**Data for this exercise**
▶

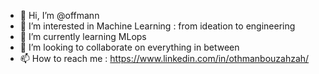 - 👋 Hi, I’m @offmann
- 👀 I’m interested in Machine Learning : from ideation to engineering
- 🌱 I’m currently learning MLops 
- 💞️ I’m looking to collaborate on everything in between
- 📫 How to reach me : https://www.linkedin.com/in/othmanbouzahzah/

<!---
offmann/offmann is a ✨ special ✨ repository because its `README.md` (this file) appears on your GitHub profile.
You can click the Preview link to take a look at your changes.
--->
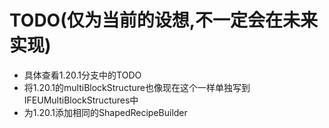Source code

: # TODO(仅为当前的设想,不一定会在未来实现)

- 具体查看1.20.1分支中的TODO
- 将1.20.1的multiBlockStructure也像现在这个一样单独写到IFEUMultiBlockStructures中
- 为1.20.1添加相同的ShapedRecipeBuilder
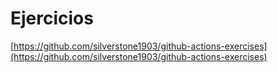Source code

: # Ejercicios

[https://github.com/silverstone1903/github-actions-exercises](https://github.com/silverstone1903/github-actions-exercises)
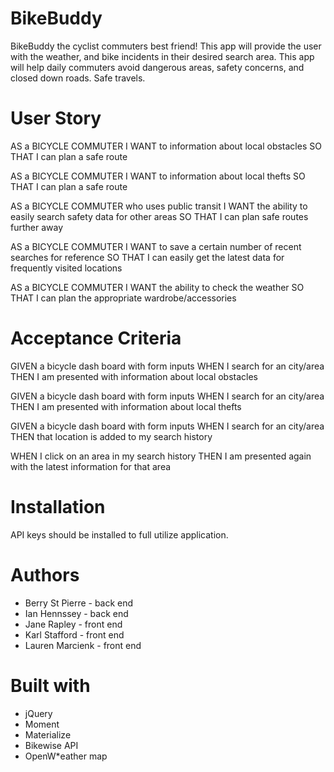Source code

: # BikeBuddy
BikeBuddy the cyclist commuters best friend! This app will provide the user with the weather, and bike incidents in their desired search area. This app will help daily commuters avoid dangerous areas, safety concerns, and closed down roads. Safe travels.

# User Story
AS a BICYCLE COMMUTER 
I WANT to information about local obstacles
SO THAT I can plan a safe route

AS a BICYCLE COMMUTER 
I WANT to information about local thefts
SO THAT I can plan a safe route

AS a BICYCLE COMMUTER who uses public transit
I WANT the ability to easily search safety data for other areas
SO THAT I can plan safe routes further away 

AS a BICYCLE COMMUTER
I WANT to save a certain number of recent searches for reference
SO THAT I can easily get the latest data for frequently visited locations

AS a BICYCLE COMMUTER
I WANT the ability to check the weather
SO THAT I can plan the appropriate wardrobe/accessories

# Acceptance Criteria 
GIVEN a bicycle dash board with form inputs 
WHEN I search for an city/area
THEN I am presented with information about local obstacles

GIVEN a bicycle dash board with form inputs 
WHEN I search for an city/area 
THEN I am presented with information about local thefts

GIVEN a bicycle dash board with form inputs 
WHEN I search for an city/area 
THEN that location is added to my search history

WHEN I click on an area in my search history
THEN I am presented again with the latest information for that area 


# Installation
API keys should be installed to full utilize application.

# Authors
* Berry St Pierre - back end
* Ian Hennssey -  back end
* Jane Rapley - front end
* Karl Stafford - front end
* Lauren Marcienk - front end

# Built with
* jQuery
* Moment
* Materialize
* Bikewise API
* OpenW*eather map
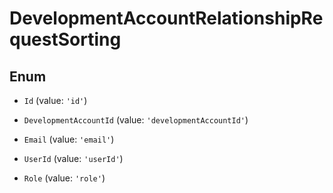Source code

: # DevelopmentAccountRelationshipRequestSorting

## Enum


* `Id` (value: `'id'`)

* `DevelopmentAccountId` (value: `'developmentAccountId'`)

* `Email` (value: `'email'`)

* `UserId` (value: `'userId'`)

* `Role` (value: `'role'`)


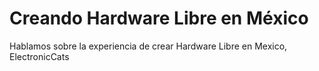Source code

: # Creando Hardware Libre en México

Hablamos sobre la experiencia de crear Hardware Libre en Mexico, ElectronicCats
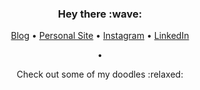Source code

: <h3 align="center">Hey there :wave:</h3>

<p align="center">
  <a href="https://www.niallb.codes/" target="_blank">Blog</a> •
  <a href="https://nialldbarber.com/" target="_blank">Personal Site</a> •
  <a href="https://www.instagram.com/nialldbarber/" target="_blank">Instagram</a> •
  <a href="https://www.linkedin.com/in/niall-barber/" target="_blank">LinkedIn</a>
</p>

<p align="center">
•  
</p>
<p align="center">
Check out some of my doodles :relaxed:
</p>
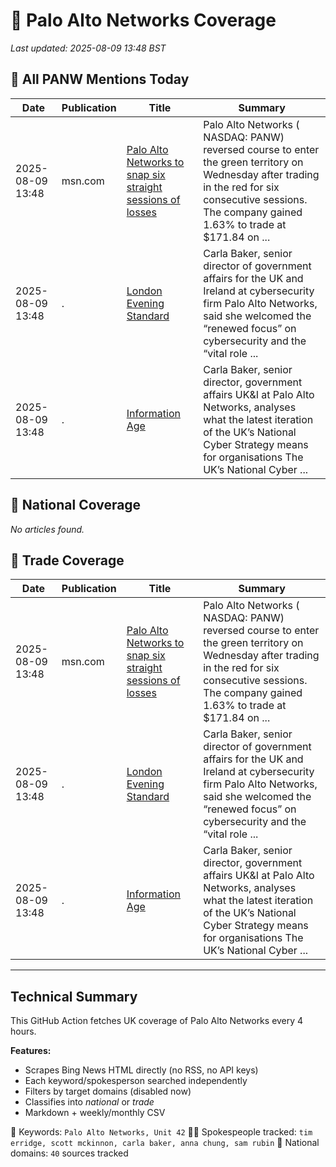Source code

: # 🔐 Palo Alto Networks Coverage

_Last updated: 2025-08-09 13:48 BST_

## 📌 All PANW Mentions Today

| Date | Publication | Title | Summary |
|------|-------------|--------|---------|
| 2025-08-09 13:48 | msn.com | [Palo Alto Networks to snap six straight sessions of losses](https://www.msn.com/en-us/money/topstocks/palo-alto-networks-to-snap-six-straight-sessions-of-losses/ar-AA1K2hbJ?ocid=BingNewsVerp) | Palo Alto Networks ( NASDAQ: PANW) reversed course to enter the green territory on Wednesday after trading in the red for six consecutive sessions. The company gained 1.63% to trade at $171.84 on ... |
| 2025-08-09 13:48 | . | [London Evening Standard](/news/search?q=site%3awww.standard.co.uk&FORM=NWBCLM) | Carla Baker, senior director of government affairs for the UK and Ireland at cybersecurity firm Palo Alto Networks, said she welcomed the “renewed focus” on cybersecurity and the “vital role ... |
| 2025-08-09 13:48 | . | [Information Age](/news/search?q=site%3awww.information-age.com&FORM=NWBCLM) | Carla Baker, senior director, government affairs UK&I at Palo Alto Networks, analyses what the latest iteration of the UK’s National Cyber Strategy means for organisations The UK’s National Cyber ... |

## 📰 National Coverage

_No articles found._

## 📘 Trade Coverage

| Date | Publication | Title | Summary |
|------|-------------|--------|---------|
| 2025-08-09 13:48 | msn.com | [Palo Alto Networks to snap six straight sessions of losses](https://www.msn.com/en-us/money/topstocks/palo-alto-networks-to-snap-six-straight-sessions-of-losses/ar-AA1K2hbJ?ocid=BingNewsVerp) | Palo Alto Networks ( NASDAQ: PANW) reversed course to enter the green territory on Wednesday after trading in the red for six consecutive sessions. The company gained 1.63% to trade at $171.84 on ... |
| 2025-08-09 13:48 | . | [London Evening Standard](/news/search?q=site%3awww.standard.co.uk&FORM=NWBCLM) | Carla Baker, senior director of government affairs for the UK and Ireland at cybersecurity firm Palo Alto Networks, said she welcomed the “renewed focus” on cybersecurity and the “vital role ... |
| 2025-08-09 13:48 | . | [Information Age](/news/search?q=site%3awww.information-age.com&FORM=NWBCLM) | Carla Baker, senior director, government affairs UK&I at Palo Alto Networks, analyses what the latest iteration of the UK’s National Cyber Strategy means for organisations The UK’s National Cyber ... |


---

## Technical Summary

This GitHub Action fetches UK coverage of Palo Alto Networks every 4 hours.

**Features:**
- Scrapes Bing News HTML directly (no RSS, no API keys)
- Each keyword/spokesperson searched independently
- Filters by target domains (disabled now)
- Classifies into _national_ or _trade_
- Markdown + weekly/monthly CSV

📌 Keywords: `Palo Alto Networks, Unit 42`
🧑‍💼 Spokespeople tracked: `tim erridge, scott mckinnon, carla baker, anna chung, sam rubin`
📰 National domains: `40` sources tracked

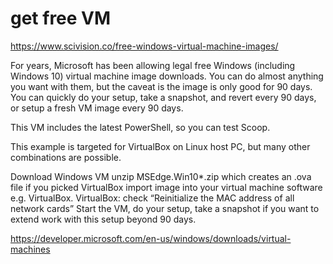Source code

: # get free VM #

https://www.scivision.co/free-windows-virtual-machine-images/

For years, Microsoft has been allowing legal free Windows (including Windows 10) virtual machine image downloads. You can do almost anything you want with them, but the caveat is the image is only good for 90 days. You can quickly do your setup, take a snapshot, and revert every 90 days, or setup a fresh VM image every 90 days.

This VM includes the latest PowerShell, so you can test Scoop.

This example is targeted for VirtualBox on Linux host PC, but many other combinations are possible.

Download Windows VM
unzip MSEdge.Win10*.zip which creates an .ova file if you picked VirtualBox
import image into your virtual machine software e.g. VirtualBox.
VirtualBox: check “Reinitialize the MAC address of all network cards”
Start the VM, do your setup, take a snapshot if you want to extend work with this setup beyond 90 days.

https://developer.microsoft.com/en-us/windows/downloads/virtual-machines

◀

**Task details**
Repeat the records above verbatim, dropping the pictures.

**Exercise answer**
 - 👋 Hi, I’m @offmann
- 👀 I’m interested in Machine Learning : from ideation to engineering
- 🌱 I’m currently learning MLops 
- 💞️ I’m looking to collaborate on everything in between
- 📫 How to reach me : https://www.linkedin.com/in/othmanbouzahzah/

<!---
offmann/offmann is a ✨ special ✨ repository because its `README.md` (this file) appears on your GitHub profile.
You can click the Preview link to take a look at your changes.
--->
Source code

: # TODO(仅为当前的设想,不一定会在未来实现)

- 具体查看1.20.1分支中的TODO
- 将1.20.1的multiBlockStructure也像现在这个一样单独写到IFEUMultiBlockStructures中
- 为1.20.1添加相同的ShapedRecipeBuilder
Source code

: # Ejercicios

[https://github.com/silverstone1903/github-actions-exercises](https://github.com/silverstone1903/github-actions-exercises)
Source code

: # BikeBuddy
BikeBuddy the cyclist commuters best friend! This app will provide the user with the weather, and bike incidents in their desired search area. This app will help daily commuters avoid dangerous areas, safety concerns, and closed down roads. Safe travels.

# User Story
AS a BICYCLE COMMUTER 
I WANT to information about local obstacles
SO THAT I can plan a safe route

AS a BICYCLE COMMUTER 
I WANT to information about local thefts
SO THAT I can plan a safe route

AS a BICYCLE COMMUTER who uses public transit
I WANT the ability to easily search safety data for other areas
SO THAT I can plan safe routes further away 

AS a BICYCLE COMMUTER
I WANT to save a certain number of recent searches for reference
SO THAT I can easily get the latest data for frequently visited locations

AS a BICYCLE COMMUTER
I WANT the ability to check the weather
SO THAT I can plan the appropriate wardrobe/accessories

# Acceptance Criteria 
GIVEN a bicycle dash board with form inputs 
WHEN I search for an city/area
THEN I am presented with information about local obstacles

GIVEN a bicycle dash board with form inputs 
WHEN I search for an city/area 
THEN I am presented with information about local thefts

GIVEN a bicycle dash board with form inputs 
WHEN I search for an city/area 
THEN that location is added to my search history

WHEN I click on an area in my search history
THEN I am presented again with the latest information for that area 


# Installation
API keys should be installed to full utilize application.

# Authors
* Berry St Pierre - back end
* Ian Hennssey -  back end
* Jane Rapley - front end
* Karl Stafford - front end
* Lauren Marcienk - front end

# Built with
* jQuery
* Moment
* Materialize
* Bikewise API
* OpenW*eather map
Source code

: # DevelopmentAccountRelationshipRequestSorting

## Enum


* `Id` (value: `'id'`)

* `DevelopmentAccountId` (value: `'developmentAccountId'`)

* `Email` (value: `'email'`)

* `UserId` (value: `'userId'`)

* `Role` (value: `'role'`)


Source code

: # Creando Hardware Libre en México

Hablamos sobre la experiencia de crear Hardware Libre en Mexico, ElectronicCats
Source code

: <h3 align="center">Hey there :wave:</h3>

<p align="center">
  <a href="https://www.niallb.codes/" target="_blank">Blog</a> •
  <a href="https://nialldbarber.com/" target="_blank">Personal Site</a> •
  <a href="https://www.instagram.com/nialldbarber/" target="_blank">Instagram</a> •
  <a href="https://www.linkedin.com/in/niall-barber/" target="_blank">LinkedIn</a>
</p>

<p align="center">
•  
</p>
<p align="center">
Check out some of my doodles :relaxed:
</p>
Source code

: # 🔐 Palo Alto Networks Coverage

_Last updated: 2025-08-09 13:48 BST_

## 📌 All PANW Mentions Today

| Date | Publication | Title | Summary |
|------|-------------|--------|---------|
| 2025-08-09 13:48 | msn.com | [Palo Alto Networks to snap six straight sessions of losses](https://www.msn.com/en-us/money/topstocks/palo-alto-networks-to-snap-six-straight-sessions-of-losses/ar-AA1K2hbJ?ocid=BingNewsVerp) | Palo Alto Networks ( NASDAQ: PANW) reversed course to enter the green territory on Wednesday after trading in the red for six consecutive sessions. The company gained 1.63% to trade at $171.84 on ... |
| 2025-08-09 13:48 | . | [London Evening Standard](/news/search?q=site%3awww.standard.co.uk&FORM=NWBCLM) | Carla Baker, senior director of government affairs for the UK and Ireland at cybersecurity firm Palo Alto Networks, said she welcomed the “renewed focus” on cybersecurity and the “vital role ... |
| 2025-08-09 13:48 | . | [Information Age](/news/search?q=site%3awww.information-age.com&FORM=NWBCLM) | Carla Baker, senior director, government affairs UK&I at Palo Alto Networks, analyses what the latest iteration of the UK’s National Cyber Strategy means for organisations The UK’s National Cyber ... |

## 📰 National Coverage

_No articles found._

## 📘 Trade Coverage

| Date | Publication | Title | Summary |
|------|-------------|--------|---------|
| 2025-08-09 13:48 | msn.com | [Palo Alto Networks to snap six straight sessions of losses](https://www.msn.com/en-us/money/topstocks/palo-alto-networks-to-snap-six-straight-sessions-of-losses/ar-AA1K2hbJ?ocid=BingNewsVerp) | Palo Alto Networks ( NASDAQ: PANW) reversed course to enter the green territory on Wednesday after trading in the red for six consecutive sessions. The company gained 1.63% to trade at $171.84 on ... |
| 2025-08-09 13:48 | . | [London Evening Standard](/news/search?q=site%3awww.standard.co.uk&FORM=NWBCLM) | Carla Baker, senior director of government affairs for the UK and Ireland at cybersecurity firm Palo Alto Networks, said she welcomed the “renewed focus” on cybersecurity and the “vital role ... |
| 2025-08-09 13:48 | . | [Information Age](/news/search?q=site%3awww.information-age.com&FORM=NWBCLM) | Carla Baker, senior director, government affairs UK&I at Palo Alto Networks, analyses what the latest iteration of the UK’s National Cyber Strategy means for organisations The UK’s National Cyber ... |


---

## Technical Summary

This GitHub Action fetches UK coverage of Palo Alto Networks every 4 hours.

**Features:**
- Scrapes Bing News HTML directly (no RSS, no API keys)
- Each keyword/spokesperson searched independently
- Filters by target domains (disabled now)
- Classifies into _national_ or _trade_
- Markdown + weekly/monthly CSV

📌 Keywords: `Palo Alto Networks, Unit 42`
🧑‍💼 Spokespeople tracked: `tim erridge, scott mckinnon, carla baker, anna chung, sam rubin`
📰 National domains: `40` sources tracked

Source code

: # get free VM #

https://www.scivision.co/free-windows-virtual-machine-images/

For years, Microsoft has been allowing legal free Windows (including Windows 10) virtual machine image downloads. You can do almost anything you want with them, but the caveat is the image is only good for 90 days. You can quickly do your setup, take a snapshot, and revert every 90 days, or setup a fresh VM image every 90 days.

This VM includes the latest PowerShell, so you can test Scoop.

This example is targeted for VirtualBox on Linux host PC, but many other combinations are possible.

Download Windows VM
unzip MSEdge.Win10*.zip which creates an .ova file if you picked VirtualBox
import image into your virtual machine software e.g. VirtualBox.
VirtualBox: check “Reinitialize the MAC address of all network cards”
Start the VM, do your setup, take a snapshot if you want to extend work with this setup beyond 90 days.

https://developer.microsoft.com/en-us/windows/downloads/virtual-machines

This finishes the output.